***** Data supplied
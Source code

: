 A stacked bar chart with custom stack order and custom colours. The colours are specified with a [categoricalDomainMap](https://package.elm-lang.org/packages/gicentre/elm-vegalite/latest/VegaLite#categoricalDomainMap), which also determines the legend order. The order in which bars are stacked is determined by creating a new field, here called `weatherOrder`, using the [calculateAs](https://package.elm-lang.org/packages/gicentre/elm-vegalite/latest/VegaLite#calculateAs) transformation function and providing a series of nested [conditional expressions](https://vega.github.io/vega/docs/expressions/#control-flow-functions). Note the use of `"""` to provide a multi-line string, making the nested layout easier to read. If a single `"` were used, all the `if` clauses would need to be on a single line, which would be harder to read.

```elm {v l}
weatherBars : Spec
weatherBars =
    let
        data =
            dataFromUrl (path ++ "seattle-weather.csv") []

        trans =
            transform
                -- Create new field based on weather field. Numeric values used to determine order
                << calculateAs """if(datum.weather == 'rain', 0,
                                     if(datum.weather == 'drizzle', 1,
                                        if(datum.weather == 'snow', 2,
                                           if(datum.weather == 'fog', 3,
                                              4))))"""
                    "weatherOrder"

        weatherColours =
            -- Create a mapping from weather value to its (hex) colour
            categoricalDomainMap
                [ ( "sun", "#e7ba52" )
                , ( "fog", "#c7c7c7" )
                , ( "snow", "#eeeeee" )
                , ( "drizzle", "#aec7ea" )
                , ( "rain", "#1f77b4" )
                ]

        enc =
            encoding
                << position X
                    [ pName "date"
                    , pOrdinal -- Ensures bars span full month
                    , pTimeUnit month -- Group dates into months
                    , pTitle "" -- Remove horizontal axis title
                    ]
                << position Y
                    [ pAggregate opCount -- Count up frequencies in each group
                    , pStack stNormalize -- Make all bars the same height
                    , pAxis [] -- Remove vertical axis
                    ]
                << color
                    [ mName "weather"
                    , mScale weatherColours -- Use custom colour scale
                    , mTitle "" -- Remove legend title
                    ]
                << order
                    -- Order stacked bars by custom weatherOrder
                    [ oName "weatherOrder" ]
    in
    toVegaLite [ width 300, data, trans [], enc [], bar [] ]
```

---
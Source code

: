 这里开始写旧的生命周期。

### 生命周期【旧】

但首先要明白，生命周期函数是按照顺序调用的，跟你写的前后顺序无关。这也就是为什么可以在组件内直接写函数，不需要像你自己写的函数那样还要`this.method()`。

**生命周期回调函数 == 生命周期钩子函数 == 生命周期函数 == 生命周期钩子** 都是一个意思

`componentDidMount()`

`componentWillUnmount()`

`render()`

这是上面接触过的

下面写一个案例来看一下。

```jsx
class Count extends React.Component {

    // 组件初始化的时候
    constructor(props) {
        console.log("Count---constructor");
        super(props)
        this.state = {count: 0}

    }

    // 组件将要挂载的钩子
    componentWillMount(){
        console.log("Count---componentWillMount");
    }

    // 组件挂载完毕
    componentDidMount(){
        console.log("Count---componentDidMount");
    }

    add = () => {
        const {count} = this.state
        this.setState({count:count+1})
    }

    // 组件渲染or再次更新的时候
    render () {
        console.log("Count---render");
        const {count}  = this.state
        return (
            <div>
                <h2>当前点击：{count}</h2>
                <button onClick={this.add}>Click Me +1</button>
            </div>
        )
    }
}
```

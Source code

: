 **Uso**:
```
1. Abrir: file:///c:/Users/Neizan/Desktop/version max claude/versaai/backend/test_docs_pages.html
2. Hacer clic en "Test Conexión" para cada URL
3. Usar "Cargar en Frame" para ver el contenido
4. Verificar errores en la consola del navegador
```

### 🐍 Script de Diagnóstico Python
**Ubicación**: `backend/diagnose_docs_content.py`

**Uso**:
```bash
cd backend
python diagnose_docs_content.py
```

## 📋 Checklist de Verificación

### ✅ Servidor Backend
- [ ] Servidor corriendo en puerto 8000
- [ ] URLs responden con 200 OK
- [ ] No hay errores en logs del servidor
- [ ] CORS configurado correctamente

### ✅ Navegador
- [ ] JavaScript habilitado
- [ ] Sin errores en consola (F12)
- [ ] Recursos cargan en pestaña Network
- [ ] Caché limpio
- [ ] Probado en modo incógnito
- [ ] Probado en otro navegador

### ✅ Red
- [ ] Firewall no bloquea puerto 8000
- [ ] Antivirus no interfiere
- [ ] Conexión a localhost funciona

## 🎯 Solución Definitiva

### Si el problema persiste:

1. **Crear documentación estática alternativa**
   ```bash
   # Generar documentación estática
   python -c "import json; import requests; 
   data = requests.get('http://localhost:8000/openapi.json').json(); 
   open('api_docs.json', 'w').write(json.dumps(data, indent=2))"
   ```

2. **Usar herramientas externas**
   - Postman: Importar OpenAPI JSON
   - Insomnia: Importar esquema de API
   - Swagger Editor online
**********
Exercise objective. The lines from the one holding "- [ ] JavaScript habilitado" to the end of the entries are to be repeated exactly, with both ends included and nothing else.

Finished task.
- [ ] JavaScript habilitado
- [ ] Sin errores en consola (F12)
- [ ] Recursos cargan en pestaña Network
- [ ] Caché limpio
- [ ] Probado en modo incógnito
- [ ] Probado en otro navegador

### ✅ Red
- [ ] Firewall no bloquea puerto 8000
- [ ] Antivirus no interfiere
- [ ] Conexión a localhost funciona

## 🎯 Solución Definitiva

### Si el problema persiste:

1. **Crear documentación estática alternativa**
   ```bash
   # Generar documentación estática
   python -c "import json; import requests; 
   data = requests.get('http://localhost:8000/openapi.json').json(); 
   open('api_docs.json', 'w').write(json.dumps(data, indent=2))"
   ```

2. **Usar herramientas externas**
   - Postman: Importar OpenAPI JSON
   - Insomnia: Importar esquema de API
   - Swagger Editor online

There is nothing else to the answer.